The following is an essay I wrote a year ago for a class on celebrity culture. Over the next five Fridays, I will upload another part of the essay. I find it to be pretty relevant today for a number of reasons (the NBA lockout, the Occupy Wall Street protests, this recent article from Forbes ,etc.) and hope you find it to be an enjoyable read.

Ms. Kael uses a key word in the above quote that producers consistently bank on: familiarity. Consumers want to see familiar faces, familiar plots, familiar beginnings, and familiar endings, with a tiny bit of harmless variation thrown in for good measure. When you (the moviegoer) invest money (the purchasing of a ticket) into an evening of entertainment (the viewing of a motion picture), you hope to get your money's worth. This is why movie trailers now give away everything about a film in the course of two minutes – they want to reassure the public that they are serving up a similar concept that everyone loved or mildly enjoyed the last time. Hollywood aims the bar low and always hits it. They are using familiarity in replacement for quality, for one is easier to identify than the other. Even if moviegoers didn't like the last film starring Tom Cruise as a secret agent, they go because it is familiar. Their frame of reference may be negative, of course, but they are willing to be burned two or three times before giving up hope on the now not-always-comforting familiar.

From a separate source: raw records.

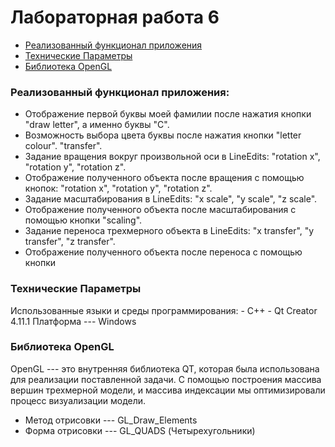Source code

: # Лабораторная работа 6

- [Реализованный функционал приложения](#реализованный-функционал-приложения)
- [Технические Параметры](#технические-параметры) 
- [Библиотека OpenGL](#библиотека-opengl) 

### Реализованный функционал приложения:
- Отображение первой буквы моей фамилии после нажатия кнопки "draw letter", а именно буквы "С".
- Возможность выбора цвета буквы после нажатия кнопки "letter colour".
"transfer".
- Задание вращения вокруг произвольной оси в LineEdits: "rotation x", "rotation y", "rotation z".
- Отображение полученного объекта после вращения с помощью кнопок: "rotation x", "rotation y", "rotation z".
- Задание масштабирования в LineEdits: "x scale", "y scale", "z scale".
- Отображение полученного объекта после масштабирования с помощью кнопки "scaling".
- Задание переноса трехмерного объекта в LineEdits: "x transfer", "y transfer", "z transfer".
- Отображение полученного объекта после переноса с помощью кнопки
### Технические Параметры
Использованные языки и среды программирования: - C++ - Qt Creator 4.11.1
Платформа --- Windows
### Библиотека OpenGL
OpenGL --- это внутренняя библиотека QT, которая была использована для реализации поставленной задачи. С помощью построения массива вершин трехмерной модели, и массива индексации мы оптимизировали процесс визуализации модели.
- Метод отрисовки --- GL_Draw_Elements
- Форма отрисовки --- GL_QUADS (Четырехугольники)

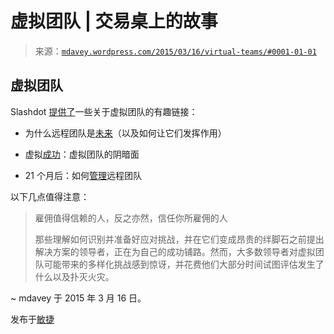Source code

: <!--yml

分类：未分类

日期：2024-05-18 05:43:15

-->

# 虚拟团队 | 交易桌上的故事

> 来源：[`mdavey.wordpress.com/2015/03/16/virtual-teams/#0001-01-01`](https://mdavey.wordpress.com/2015/03/16/virtual-teams/#0001-01-01)

## 虚拟团队

Slashdot [提供了](http://ask.slashdot.org/story/15/03/15/2115244/ask-slashdot-what-can-distributed-software-development-teams-learn-from-floss)一些关于虚拟团队的有趣链接：

+   为什么远程团队是[未来](http://www.helpscout.net/blog/virtual-teams/)（以及如何让它们发挥作用）

+   虚拟[成功](http://sherimackey.com/2012/06/19/virtual-success-the-dark-side-of-virtual-teams/)：虚拟团队的阴暗面

+   21 个月后：如何[管理](https://zapier.com/blog/how-manage-remote-team/)远程团队

以下几点值得注意：

> 雇佣值得信赖的人，反之亦然，信任你所雇佣的人
> 
> 那些理解如何识别并准备好应对挑战，并在它们变成昂贵的绊脚石之前提出解决方案的领导者，正在为自己的成功铺路。然而，大多数领导者对虚拟团队可能带来的多样化挑战感到惊讶，并花费他们大部分时间试图评估发生了什么以及扑灭火灾。

~ mdavey 于 2015 年 3 月 16 日。

发布于[敏捷](https://mdavey.wordpress.com/category/agile/)
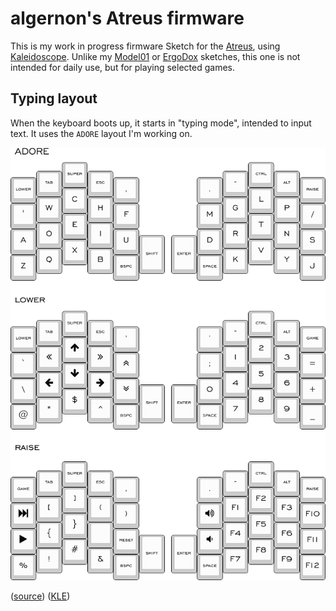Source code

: algernon's Atreus firmware
==============================

This is my work in progress firmware Sketch for the [Atreus][atreus], using
[Kaleidoscope][ks]. Unlike my [Model01][fw:model01] or [ErgoDox][fw:ergodox]
sketches, this one is not intended for daily use, but for playing selected
games.

 [ks]: https://github.com/keyboardio/Kaleidoscope
 [atreus]: https://atreus.technomancy.us/
 [fw:model01]: https://git.madhouse-project.org/algernon/Model01-Sketch
 [fw:ergodox]: https://git.madhouse-project.org/algernon/ErgoDox-sketch

## Typing layout

When the keyboard boots up, it starts in "typing mode", intended to input text.
It uses the `ADORE` layout I'm working on.

![The Typing Layout][layout:typing:png]

([source][layout:typing:src]) ([KLE][layout:typing:kle])

 [layout:typing:png]: data/typing-layers.png
 [layout:typing:src]: data/typing-layers.json
 [layout:typing:kle]: http://www.keyboard-layout-editor.com/#/gists/1945257744b53073795b0795e18b1ab1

Kael, later in the same essay, notes, “there is an even grimmer side to all this: because the studios have discovered how to take the risk out of moviemaking, they don't want to make any movies that they can't protect themselves on. Production and advertising costs have gone so high that there is genuine nervous panic about risky projects. If an executive finances what looks like a perfectly safe, stale piece of material and packs it with stars, and the production costs skyrocket way beyond the guarantees, and the picture loses many millions, he won't be blamed for it – he was playing the game by the same rules as everybody else.” (Kael 12).
If originality in the world of profitable cinema was something to be scoffed at in 1980 (when the article was first published), things have only gotten worse, but in a different way. Now movie stars take a backseat to recognizable franchises, spin-offs, and pre-conceived creative properties. Children and young adult book franchise such as the Harry Potter and Twilight series have become two of the highest grossing properties of modern day. Millions of fanatic book readers eagerly anticipate the next film installment year after year and wait on line for hours (sometimes dressed up as characters from the series) to be the first ones to see the highly anticipated cinematic equivalent. It feels like almost everyone, young and old, have developed an interest in one of these two series, both involving teenage characters with mystical powers and romantic pursuits. People now read the books just so that they can complain about what the film adaptations left out; perhaps there has never been a more dedicated and detail-specific group of fans than the ones for these two franchises. Harry Potter, the first two words in every book and movie title, sells itself. The book generates a large amount of interest in the films and the films provoke long time fans (and convert new followers) to go back and read the written stories one more time. These two series are famous for their content and their ability to peak the interest of an extremely diverse global audience. Their awareness is quite high because the works are seemingly everywhere. They have four-walled the entire media-consuming planet.